Telah sebulan papanya Aya dirawat di rumah sakit tanpa kepastian. Selama ini mereka bergantian menjenguknya, meski mereka tau Enji, sang papa tidak sadarkan diri selama ini. Keluarganya masih diliputi kesedihan karena kehilang tawa dan hadirnya orang yang di cintai di tengah tengah mereka.
Aya tidak jadi memutuskan pergi ke Inggris untuk kuliah S2 nya, ia telah memutuskan akan menemani mama dan adik-adiknya. Kini ia membantu mamanya mengelola restoran yang tidak terlalu ramai karena mereka tidak buka seperti saat ada papanya. Ia kini benar benar merasakan kehilangan dirinya, tak seperti dulu. Aya sekarang tak merencanakan segala yang ada di hidupnya secara detail. Ia hanya fokus bagaimana membahagiakan keluarganya, bagaimana ia harus membiayai mama dan adik adiknya, dan bagaimana ia harus melanjutkan permintaan papanya. Setiap mengingat hal itu, Aya hanya bisa memejamkan mata dengan tetesan air mata keluar dan menghela nafas berulang kali.
Adiknya, Ray mengetuk pintu kamarnya yang terbuka. Setelah Aya mengizinkan untuk masuk, ia mulai masuk dan bicara pada Aya.
"Kak, I need your help. Boleh bicara sebentar?"
"Bicaralah, kakak akan mendengarkan"
"Jadi, Ray perlu tambahan uang untuk kuliah kak. Kakak kan tau sendiri bagaimana kuliahnya Ray. Ray ngga berani bilang ke mama."
Aya tersenyum memandang adiknya yang sangat dewasa ini, yang tengah kuliah di tingkat dua. Ia mengelus kepala adiknya sambil menenangkan adiknya.
.
"I know that so well, don't worry. Kakak akan cari caranya supaya kamu kuliah dengan lancar ya. Sekarang istirahatlah ke kamarmu."
Adiknya mengangguk tersenyum lebar dan langsung memeluk Aya dengan erat. Lalu adiknya kembali ke kamar dan setelahnya ia menyandarkan dirinya ke sofa di kamarnya.

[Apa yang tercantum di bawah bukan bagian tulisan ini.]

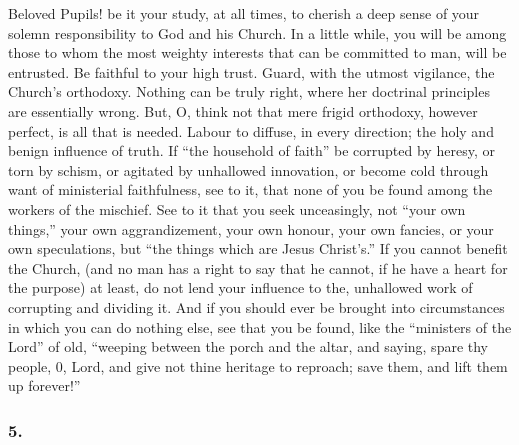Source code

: \documentclass[
]{book}
\begin{document}
Beloved Pupils! be it your study, at all times, to cherish a deep sense of your solemn responsibility to God and his Church. In a little while, you will be among those to whom the most weighty interests that can be committed to man, will be entrusted. Be faithful to your high trust. Guard, with the utmost vigilance, the Church's orthodoxy. Nothing can be truly right, where her doctrinal principles are essentially wrong. But, O, think not that mere frigid orthodoxy, however perfect, is all that is needed. Labour to diffuse, in every direction; the holy and benign influence of truth. If ``the household of faith'' be corrupted by heresy, or torn by schism, or agitated by unhallowed innovation, or become cold through want of ministerial faithfulness, see to it, that none of you be found among the workers of the mischief. See to it that you seek unceasingly, not ``your own things,'' your own aggrandizement, your own honour, your own fancies, or your own speculations, but ``the things which are Jesus Christ's.'' If you cannot benefit the Church, (and no man has a right to say that he cannot, if he have a heart for the purpose) at least, do not lend your influence to the, unhallowed work of corrupting and dividing it. And if you should ever be brought into circumstances in which you can do nothing else, see that you be found, like the ``ministers of the Lord'' of old, ``weeping between the porch and the altar, and saying, spare thy people, 0, Lord, and give not thine heritage to reproach; save them, and lift them up forever!''

\hypertarget{section-16}{%
\subsubsection*{5.}\label{section-16}}
\end{document}
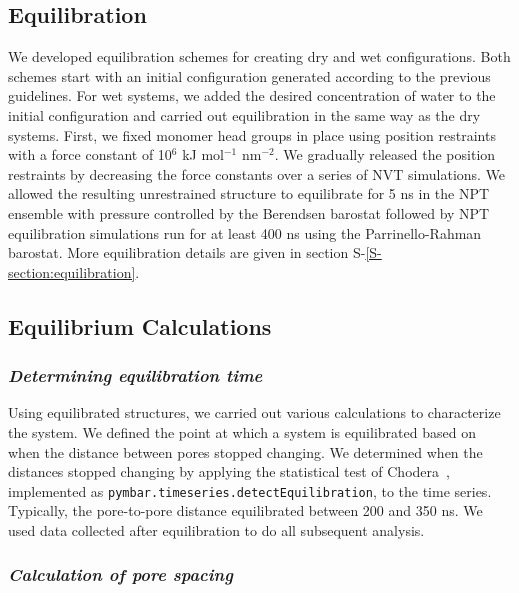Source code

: \documentclass[journal=jpcbfk,manuscript=article]{achemso}
\begin{document}
  \subsection{Equilibration}\label{section:equilibration}
  We developed equilibration schemes for creating dry and wet configurations.
  Both schemes start with an initial configuration generated according to the
  previous guidelines. For wet systems, we added the desired concentration of
  water to the initial configuration and carried out equilibration in the same
  way as the dry systems. First, we fixed monomer head groups in place using
  position restraints with a force constant of 10$^6$ kJ mol$^{-1}$ nm$^{-2}$. We
  gradually released the position restraints by decreasing the force constants
  over a series of NVT simulations. We allowed the resulting unrestrained
  structure to equilibrate for 5 ns in the NPT ensemble with pressure controlled
  by the Berendsen barostat followed by NPT equilibration simulations run for at
  least 400 ns using the Parrinello-Rahman barostat. More equilibration details
  are given in section S-\ref{S-section:equilibration}.

  \subsection{Equilibrium Calculations}

  \subsubsection{\textit{Determining equilibration time}}\label{method:equil_time}

  Using equilibrated structures, we carried out various calculations to
  characterize the system. We defined the point at which a system is equilibrated
  based on when the distance between pores stopped changing.  We determined when
  the distances stopped changing by applying the statistical test of Chodera~\cite{chodera_simple_2016},
  implemented as \texttt{pymbar.timeseries.detectEquilibration}, to the time series. Typically, the pore-to-pore
  distance equilibrated between 200 and 350 ns. We used data collected after 
  equilibration to do all subsequent analysis.

  \subsubsection{\textit{Calculation of pore spacing}}\label{method:pore_spacing}
\end{document}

Aya merenungkan apa yang dibicarakan adiknya. Memang pendapatan keluarga Aya jauh menurun setelah kepergian papanya, mereka kini lebih memfokuskan pada keluarga daripada berlama lama di luar, jadi dalam sebulan ini mereka hanya bergantung pada pendapatan restoran, tabungan mama papa, dan harus rela menjual satu mobil milik mereka. Aya bersyukur ia tidak perlu memikirkan perawatan papanya, meski begitu ia merasa berhutang pada perusahaan itu. Sekarang, Aya lah yang mengatur semua keuangan kini, termasuk untuk mengurus adik adik adopsi keluarganya.
"Ya Tuhan, apa yang harus ku lakukan? Baru sebulan papa tidak disini, kami harus seperti ini. Ternyata benar kata mama papa, tidak semua berada di jangkauan kita. Maaf paa.."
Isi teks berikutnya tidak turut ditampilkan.